EXERCISE DETAILS:
Please repeat the listing below in its entirety, exactly.

EXTRACTED MATERIAL: Begin

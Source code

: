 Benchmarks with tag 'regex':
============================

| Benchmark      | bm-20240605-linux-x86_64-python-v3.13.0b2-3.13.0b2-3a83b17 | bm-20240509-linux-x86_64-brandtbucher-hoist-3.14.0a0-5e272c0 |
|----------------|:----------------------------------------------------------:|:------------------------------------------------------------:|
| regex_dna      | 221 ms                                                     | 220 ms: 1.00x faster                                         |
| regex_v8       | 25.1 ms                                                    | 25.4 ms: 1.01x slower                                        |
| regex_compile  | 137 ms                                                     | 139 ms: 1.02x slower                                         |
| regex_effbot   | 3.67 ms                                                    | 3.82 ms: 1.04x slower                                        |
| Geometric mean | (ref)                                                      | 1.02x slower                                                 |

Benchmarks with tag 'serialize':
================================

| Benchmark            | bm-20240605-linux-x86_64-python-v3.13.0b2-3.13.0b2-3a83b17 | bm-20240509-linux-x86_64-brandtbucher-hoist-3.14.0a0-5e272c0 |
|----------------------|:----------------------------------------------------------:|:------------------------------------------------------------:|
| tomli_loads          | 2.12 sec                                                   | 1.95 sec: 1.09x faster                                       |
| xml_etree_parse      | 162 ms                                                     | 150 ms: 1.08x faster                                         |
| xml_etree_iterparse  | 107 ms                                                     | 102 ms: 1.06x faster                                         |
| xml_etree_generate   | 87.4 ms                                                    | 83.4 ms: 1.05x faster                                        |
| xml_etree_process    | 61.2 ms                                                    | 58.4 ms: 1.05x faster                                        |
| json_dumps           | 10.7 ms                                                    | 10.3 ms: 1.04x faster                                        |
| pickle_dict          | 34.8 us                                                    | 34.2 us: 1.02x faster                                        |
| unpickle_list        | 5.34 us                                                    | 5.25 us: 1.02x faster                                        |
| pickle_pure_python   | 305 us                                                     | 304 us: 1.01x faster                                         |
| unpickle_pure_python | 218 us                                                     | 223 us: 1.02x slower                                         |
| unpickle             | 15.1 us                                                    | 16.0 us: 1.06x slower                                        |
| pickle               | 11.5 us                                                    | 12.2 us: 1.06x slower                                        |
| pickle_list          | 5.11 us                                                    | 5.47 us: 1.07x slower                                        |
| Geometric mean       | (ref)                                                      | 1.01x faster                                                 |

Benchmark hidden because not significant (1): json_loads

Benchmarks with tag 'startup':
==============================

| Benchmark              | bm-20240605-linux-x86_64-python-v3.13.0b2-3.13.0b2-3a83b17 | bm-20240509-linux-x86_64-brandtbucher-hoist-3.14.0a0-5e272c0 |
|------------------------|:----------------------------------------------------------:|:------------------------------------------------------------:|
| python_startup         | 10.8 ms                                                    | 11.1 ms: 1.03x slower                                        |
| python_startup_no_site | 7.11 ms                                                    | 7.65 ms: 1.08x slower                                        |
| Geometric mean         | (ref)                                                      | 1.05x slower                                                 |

EXTRACTED MATERIAL: End

RESPONSE TO THIS TASK:
Source code

: Benchmarks with tag 'regex':
============================

| Benchmark      | bm-20240605-linux-x86_64-python-v3.13.0b2-3.13.0b2-3a83b17 | bm-20240509-linux-x86_64-brandtbucher-hoist-3.14.0a0-5e272c0 |
|----------------|:----------------------------------------------------------:|:------------------------------------------------------------:|
| regex_dna      | 221 ms                                                     | 220 ms: 1.00x faster                                         |
| regex_v8       | 25.1 ms                                                    | 25.4 ms: 1.01x slower                                        |
| regex_compile  | 137 ms                                                     | 139 ms: 1.02x slower                                         |
| regex_effbot   | 3.67 ms                                                    | 3.82 ms: 1.04x slower                                        |
| Geometric mean | (ref)                                                      | 1.02x slower                                                 |

Benchmarks with tag 'serialize':
================================

| Benchmark            | bm-20240605-linux-x86_64-python-v3.13.0b2-3.13.0b2-3a83b17 | bm-20240509-linux-x86_64-brandtbucher-hoist-3.14.0a0-5e272c0 |
|----------------------|:----------------------------------------------------------:|:------------------------------------------------------------:|
| tomli_loads          | 2.12 sec                                                   | 1.95 sec: 1.09x faster                                       |
| xml_etree_parse      | 162 ms                                                     | 150 ms: 1.08x faster                                         |
| xml_etree_iterparse  | 107 ms                                                     | 102 ms: 1.06x faster                                         |
| xml_etree_generate   | 87.4 ms                                                    | 83.4 ms: 1.05x faster                                        |
| xml_etree_process    | 61.2 ms                                                    | 58.4 ms: 1.05x faster                                        |
| json_dumps           | 10.7 ms                                                    | 10.3 ms: 1.04x faster                                        |
| pickle_dict          | 34.8 us                                                    | 34.2 us: 1.02x faster                                        |
| unpickle_list        | 5.34 us                                                    | 5.25 us: 1.02x faster                                        |
| pickle_pure_python   | 305 us                                                     | 304 us: 1.01x faster                                         |
| unpickle_pure_python | 218 us                                                     | 223 us: 1.02x slower                                         |
| unpickle             | 15.1 us                                                    | 16.0 us: 1.06x slower                                        |
| pickle               | 11.5 us                                                    | 12.2 us: 1.06x slower                                        |
| pickle_list          | 5.11 us                                                    | 5.47 us: 1.07x slower                                        |
| Geometric mean       | (ref)                                                      | 1.01x faster                                                 |

Benchmark hidden because not significant (1): json_loads

Benchmarks with tag 'startup':
==============================

| Benchmark              | bm-20240605-linux-x86_64-python-v3.13.0b2-3.13.0b2-3a83b17 | bm-20240509-linux-x86_64-brandtbucher-hoist-3.14.0a0-5e272c0 |
|------------------------|:----------------------------------------------------------:|:------------------------------------------------------------:|
| python_startup         | 10.8 ms                                                    | 11.1 ms: 1.03x slower                                        |
| python_startup_no_site | 7.11 ms                                                    | 7.65 ms: 1.08x slower                                        |
| Geometric mean         | (ref)                                                      | 1.05x slower                                                 |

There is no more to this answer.